EXERCISE DESCRIPTION => Lines in the records below that contain the word "should" must each be copied.

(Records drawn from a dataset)

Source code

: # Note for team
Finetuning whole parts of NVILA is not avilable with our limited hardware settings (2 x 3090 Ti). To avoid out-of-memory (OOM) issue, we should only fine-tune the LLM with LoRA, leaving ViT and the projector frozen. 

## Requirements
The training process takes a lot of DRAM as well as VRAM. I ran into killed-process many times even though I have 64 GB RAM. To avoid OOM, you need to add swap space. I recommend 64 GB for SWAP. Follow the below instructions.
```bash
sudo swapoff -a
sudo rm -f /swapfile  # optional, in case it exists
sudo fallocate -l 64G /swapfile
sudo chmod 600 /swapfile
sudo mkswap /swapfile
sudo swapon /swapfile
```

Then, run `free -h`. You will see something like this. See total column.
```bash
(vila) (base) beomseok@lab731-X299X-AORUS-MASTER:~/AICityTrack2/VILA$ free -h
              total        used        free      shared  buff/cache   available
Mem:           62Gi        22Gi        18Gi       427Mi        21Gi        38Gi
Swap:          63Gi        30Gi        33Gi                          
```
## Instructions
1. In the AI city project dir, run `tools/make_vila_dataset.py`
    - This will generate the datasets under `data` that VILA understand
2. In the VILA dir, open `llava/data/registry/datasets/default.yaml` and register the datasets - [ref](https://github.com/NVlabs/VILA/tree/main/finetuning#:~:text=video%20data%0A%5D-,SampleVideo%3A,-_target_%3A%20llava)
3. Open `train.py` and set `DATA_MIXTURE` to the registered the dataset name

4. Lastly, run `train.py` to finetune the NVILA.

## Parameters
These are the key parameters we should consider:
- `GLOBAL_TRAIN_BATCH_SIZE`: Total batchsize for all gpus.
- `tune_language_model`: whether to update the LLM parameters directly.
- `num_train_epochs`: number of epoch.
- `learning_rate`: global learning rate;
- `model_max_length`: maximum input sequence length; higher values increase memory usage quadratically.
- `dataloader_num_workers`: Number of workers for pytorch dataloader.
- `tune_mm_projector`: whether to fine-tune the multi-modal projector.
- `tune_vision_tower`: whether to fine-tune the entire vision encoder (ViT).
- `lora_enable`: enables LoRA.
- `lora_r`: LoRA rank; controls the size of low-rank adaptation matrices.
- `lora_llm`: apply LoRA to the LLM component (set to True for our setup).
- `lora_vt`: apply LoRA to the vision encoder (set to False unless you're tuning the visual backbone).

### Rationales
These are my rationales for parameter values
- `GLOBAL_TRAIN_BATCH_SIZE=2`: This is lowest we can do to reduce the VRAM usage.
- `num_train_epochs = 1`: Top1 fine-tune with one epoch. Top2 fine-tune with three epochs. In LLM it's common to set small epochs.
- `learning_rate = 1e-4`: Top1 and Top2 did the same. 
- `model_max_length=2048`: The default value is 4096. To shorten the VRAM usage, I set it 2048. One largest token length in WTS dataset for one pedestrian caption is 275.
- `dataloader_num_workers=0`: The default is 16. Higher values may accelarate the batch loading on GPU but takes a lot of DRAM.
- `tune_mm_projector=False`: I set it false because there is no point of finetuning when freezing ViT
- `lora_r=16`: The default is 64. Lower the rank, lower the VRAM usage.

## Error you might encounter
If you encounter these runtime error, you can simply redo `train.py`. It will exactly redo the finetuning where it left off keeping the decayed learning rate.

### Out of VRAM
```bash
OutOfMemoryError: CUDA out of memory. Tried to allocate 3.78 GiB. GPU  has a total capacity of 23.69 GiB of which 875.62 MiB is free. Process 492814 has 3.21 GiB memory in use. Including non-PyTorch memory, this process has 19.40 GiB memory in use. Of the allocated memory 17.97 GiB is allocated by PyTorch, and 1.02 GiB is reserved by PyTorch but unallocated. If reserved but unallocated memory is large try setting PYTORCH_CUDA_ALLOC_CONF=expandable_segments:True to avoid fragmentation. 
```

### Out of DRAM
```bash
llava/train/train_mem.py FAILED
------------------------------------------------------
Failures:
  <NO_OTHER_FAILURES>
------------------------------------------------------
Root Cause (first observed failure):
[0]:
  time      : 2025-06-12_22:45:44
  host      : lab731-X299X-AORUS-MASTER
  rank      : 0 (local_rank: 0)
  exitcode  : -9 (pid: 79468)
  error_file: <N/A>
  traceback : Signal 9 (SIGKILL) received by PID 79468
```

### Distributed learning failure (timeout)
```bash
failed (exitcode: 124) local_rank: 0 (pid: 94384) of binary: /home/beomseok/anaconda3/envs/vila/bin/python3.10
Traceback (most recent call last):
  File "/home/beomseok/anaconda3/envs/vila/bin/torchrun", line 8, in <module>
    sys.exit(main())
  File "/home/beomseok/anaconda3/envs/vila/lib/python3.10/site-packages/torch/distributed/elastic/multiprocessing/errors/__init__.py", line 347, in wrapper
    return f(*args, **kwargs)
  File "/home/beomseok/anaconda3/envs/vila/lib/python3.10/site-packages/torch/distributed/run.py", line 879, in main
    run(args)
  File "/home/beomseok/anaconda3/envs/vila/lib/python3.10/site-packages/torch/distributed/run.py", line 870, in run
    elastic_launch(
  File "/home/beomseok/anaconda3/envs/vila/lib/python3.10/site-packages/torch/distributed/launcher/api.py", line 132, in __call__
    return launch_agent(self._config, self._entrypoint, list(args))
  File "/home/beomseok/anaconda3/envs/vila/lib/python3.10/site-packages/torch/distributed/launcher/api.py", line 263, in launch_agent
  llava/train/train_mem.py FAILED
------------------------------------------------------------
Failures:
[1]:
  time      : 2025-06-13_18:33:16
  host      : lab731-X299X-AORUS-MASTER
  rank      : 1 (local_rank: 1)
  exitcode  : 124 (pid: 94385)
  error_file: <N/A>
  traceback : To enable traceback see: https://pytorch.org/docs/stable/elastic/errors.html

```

PROBLEM SOLUTION =>
Finetuning whole parts of NVILA is not avilable with our limited hardware settings (2 x 3090 Ti). To avoid out-of-memory (OOM) issue, we should only fine-tune the LLM with LoRA, leaving ViT and the projector frozen. 
These are the key parameters we should consider:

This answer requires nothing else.